Charlie Justice, president and CEO of the Tampa Bay Beaches Chamber, told attendees the concert "is a great reminder to tourists and locals that the beaches are open" and said he hopes festivals like Country Thunder grow into annual draws. The chamber’s own recap notes that the briefing walked businesses through traffic, parking and vendor logistics, according to the Tampa Bay Beaches Chamber. Broadcast coverage from Tampa Bay 28 highlighted that merchants used the session to tighten up staffing and parking strategies ahead of the influx.

Lineup, dates and location

Country Thunder Florida is set to take over about 40 acres of TradeWinds Island Resorts' beachfront at 5500 Gulf Boulevard from May 8 to 10. Headliners on the sand include Kane Brown, Zach Top and Gavin Adcock, backed by a long supporting bill. The full lineup and ticket options are listed on the official Country Thunder site, while local tourism officials are promoting the festival as a major spring draw, per Visit St. Pete/Clearwater.

What organizers and hotels say

Host property TradeWinds has rolled out a Country Thunder package that bundles rooms with general-admission tickets and says it is preparing resort operations and staffing for the weekend, according to the resort’s offers page, TradeWinds Resort offers. At the chamber briefing, TradeWinds director of sales and marketing Kerry Mitruska told attendees that "demand for the destination is still down 10% over what it was pre-hurricane in 2023," and added that organizers hope the festival will help put St. Pete back on the map, as reported by Tampa Bay 28. Mitruska’s role and the resort’s staffing and package details are outlined in TradeWinds’ press materials on TradeWinds Resort offers.

Why locals are watching the recovery

The festival arrives as part of a broader push to show that beaches and businesses are open after a punishing 2024 hurricane season that left parts of the Gulf coast dealing with flooding, debris and structural damage. Coverage documented heavy hits on barrier islands and federal visits to assess recovery needs, which helps explain why local leaders see a successful festival as both an economic shot in the arm and a public signal that downtowns and beachfronts are reopening, according to reporting by Al Jazeera along with other federal assessment reports.

How businesses are preparing

On the ground, restaurants and retailers told the chamber they are planning extra shifts, pop-up service windows and joint promotions with nearby hotels to handle the surge. Some lodging operators are coordinating shuttles and package deals to move guests to and from the sand without clogging neighborhood streets. Both the Tampa Bay Beaches Chamber and Visit St. Pete/Clearwater distributed checklists on permits, parking and emergency contacts at the meeting to help smaller merchants turn the weekend into real revenue, according to Visit St. Pete/Clearwater.

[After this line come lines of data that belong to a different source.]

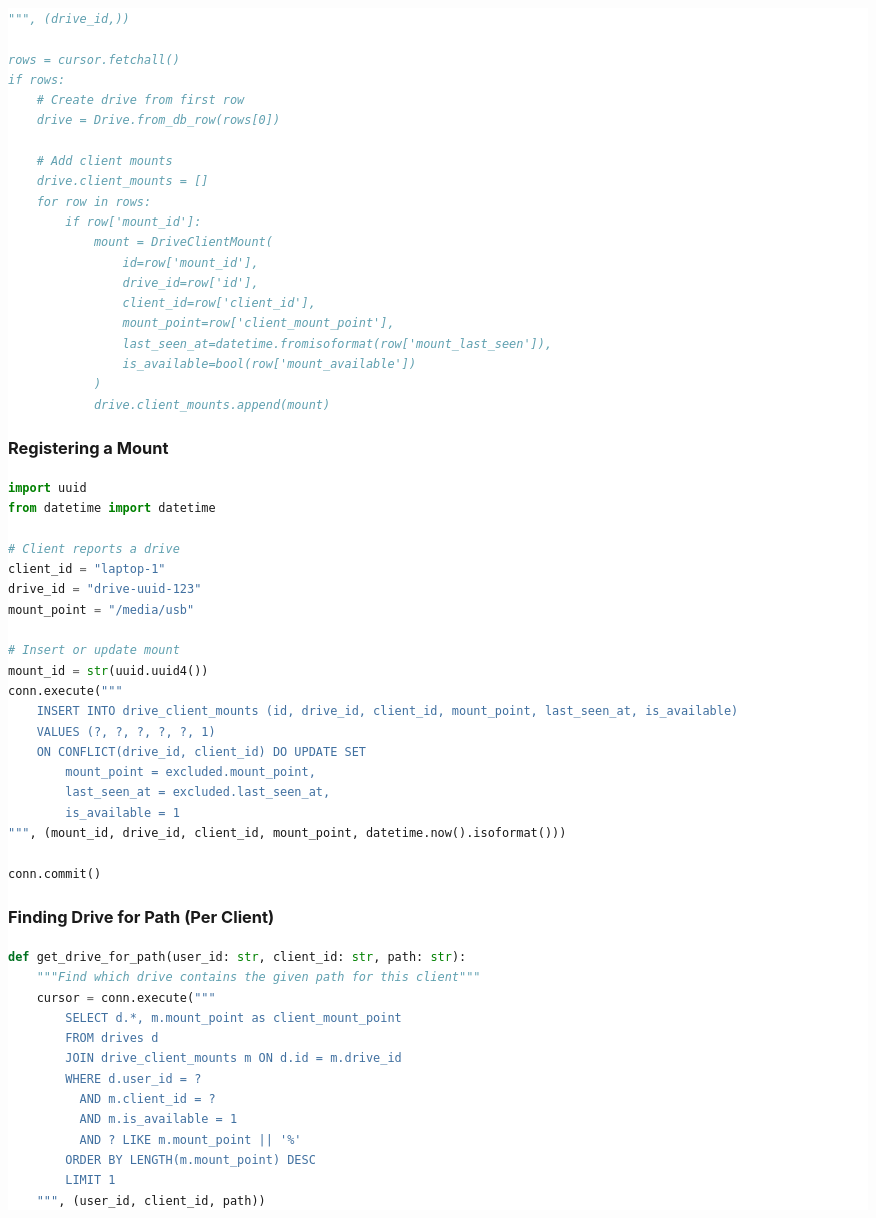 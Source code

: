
 ```python
""", (drive_id,))

rows = cursor.fetchall()
if rows:
    # Create drive from first row
    drive = Drive.from_db_row(rows[0])
    
    # Add client mounts
    drive.client_mounts = []
    for row in rows:
        if row['mount_id']:
            mount = DriveClientMount(
                id=row['mount_id'],
                drive_id=row['id'],
                client_id=row['client_id'],
                mount_point=row['client_mount_point'],
                last_seen_at=datetime.fromisoformat(row['mount_last_seen']),
                is_available=bool(row['mount_available'])
            )
            drive.client_mounts.append(mount)
```

### Registering a Mount

```python
import uuid
from datetime import datetime

# Client reports a drive
client_id = "laptop-1"
drive_id = "drive-uuid-123"
mount_point = "/media/usb"

# Insert or update mount
mount_id = str(uuid.uuid4())
conn.execute("""
    INSERT INTO drive_client_mounts (id, drive_id, client_id, mount_point, last_seen_at, is_available)
    VALUES (?, ?, ?, ?, ?, 1)
    ON CONFLICT(drive_id, client_id) DO UPDATE SET
        mount_point = excluded.mount_point,
        last_seen_at = excluded.last_seen_at,
        is_available = 1
""", (mount_id, drive_id, client_id, mount_point, datetime.now().isoformat()))

conn.commit()
```

### Finding Drive for Path (Per Client)

```python
def get_drive_for_path(user_id: str, client_id: str, path: str):
    """Find which drive contains the given path for this client"""
    cursor = conn.execute("""
        SELECT d.*, m.mount_point as client_mount_point
        FROM drives d
        JOIN drive_client_mounts m ON d.id = m.drive_id
        WHERE d.user_id = ?
          AND m.client_id = ?
          AND m.is_available = 1
          AND ? LIKE m.mount_point || '%'
        ORDER BY LENGTH(m.mount_point) DESC
        LIMIT 1
    """, (user_id, client_id, path))
```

For anyone planning to be part of the weekend, organizers and hotels are urging people to book early. Tickets and official resort packages are available through the festival site and TradeWinds' offers page. Local leaders say they will be watching the festival’s impact closely and hope that if the debut on the sand goes smoothly, Country Thunder can become a recurring spring fixture for St. Pete Beach.